**Exercise inputs**
####################
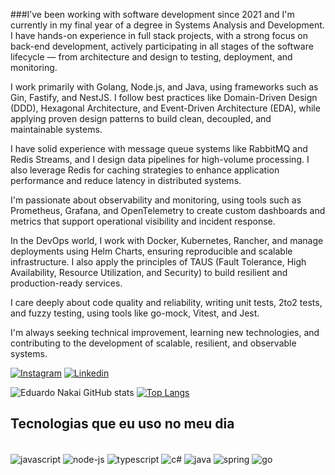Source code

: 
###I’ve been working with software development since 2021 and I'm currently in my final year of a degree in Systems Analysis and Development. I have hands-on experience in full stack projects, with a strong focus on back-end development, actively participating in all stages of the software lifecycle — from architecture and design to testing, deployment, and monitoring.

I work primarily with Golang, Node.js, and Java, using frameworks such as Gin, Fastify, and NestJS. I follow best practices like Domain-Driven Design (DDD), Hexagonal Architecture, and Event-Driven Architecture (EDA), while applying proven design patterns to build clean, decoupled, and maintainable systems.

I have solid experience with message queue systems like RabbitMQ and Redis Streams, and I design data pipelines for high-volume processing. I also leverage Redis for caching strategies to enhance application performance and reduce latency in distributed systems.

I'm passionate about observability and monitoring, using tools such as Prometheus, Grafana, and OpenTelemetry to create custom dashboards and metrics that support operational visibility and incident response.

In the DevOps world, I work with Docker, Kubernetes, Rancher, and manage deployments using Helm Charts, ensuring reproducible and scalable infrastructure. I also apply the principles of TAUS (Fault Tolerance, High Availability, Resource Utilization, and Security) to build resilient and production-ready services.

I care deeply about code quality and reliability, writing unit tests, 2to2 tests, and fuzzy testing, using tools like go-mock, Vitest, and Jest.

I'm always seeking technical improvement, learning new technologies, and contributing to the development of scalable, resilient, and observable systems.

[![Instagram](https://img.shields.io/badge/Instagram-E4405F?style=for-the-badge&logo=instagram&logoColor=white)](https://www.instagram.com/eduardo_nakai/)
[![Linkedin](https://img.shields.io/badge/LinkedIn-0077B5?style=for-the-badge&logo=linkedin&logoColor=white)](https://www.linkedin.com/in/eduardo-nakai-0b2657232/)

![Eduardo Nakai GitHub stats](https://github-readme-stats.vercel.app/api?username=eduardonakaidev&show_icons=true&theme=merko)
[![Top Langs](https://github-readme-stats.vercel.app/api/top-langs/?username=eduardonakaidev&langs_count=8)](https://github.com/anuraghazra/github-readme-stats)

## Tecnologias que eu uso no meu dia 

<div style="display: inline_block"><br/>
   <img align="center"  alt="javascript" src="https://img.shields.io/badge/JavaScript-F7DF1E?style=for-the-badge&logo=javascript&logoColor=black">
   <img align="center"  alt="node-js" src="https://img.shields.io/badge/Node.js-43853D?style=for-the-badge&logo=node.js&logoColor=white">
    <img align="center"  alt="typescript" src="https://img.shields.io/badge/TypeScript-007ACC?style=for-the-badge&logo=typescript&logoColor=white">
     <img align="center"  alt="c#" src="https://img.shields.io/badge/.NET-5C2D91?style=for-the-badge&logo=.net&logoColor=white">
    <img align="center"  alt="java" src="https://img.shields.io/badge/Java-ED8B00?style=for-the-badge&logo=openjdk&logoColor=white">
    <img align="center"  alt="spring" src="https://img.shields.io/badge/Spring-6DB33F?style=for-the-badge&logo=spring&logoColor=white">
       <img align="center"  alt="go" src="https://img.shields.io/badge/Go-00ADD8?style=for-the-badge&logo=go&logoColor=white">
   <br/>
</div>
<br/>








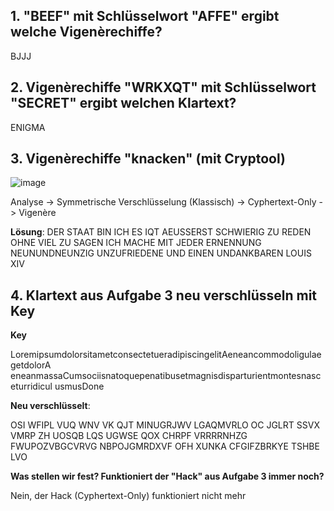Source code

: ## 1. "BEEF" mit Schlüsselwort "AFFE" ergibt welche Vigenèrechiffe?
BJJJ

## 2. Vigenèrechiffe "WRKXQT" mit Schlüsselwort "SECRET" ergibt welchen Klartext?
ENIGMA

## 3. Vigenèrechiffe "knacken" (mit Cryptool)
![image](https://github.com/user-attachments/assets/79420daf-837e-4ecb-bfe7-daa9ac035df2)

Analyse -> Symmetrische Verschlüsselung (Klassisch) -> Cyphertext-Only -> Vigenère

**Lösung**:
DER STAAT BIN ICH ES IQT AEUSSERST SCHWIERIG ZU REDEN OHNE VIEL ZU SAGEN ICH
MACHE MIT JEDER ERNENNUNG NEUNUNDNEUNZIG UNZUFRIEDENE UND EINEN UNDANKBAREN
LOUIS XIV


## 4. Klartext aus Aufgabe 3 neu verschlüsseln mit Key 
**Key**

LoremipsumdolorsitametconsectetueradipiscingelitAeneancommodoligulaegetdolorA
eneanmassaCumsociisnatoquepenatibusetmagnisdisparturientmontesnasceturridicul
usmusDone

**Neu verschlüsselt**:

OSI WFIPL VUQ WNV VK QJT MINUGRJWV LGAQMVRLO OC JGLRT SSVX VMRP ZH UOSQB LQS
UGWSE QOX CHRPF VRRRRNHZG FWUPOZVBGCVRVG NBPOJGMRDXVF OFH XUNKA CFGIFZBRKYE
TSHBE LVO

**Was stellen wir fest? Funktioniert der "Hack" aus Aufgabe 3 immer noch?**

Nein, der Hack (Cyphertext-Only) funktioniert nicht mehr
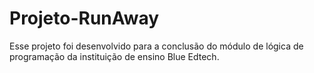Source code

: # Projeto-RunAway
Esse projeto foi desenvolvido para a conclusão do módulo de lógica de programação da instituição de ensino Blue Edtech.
####################
**What you are asked to do**
Look above for the line holding "I care deeply" and the line holding "I'm always seeking". Retype both, and every line between them, word for word and nothing else.

**Exercise output**
I care deeply about code quality and reliability, writing unit tests, 2to2 tests, and fuzzy testing, using tools like go-mock, Vitest, and Jest.

I'm always seeking technical improvement, learning new technologies, and contributing to the development of scalable, resilient, and observable systems.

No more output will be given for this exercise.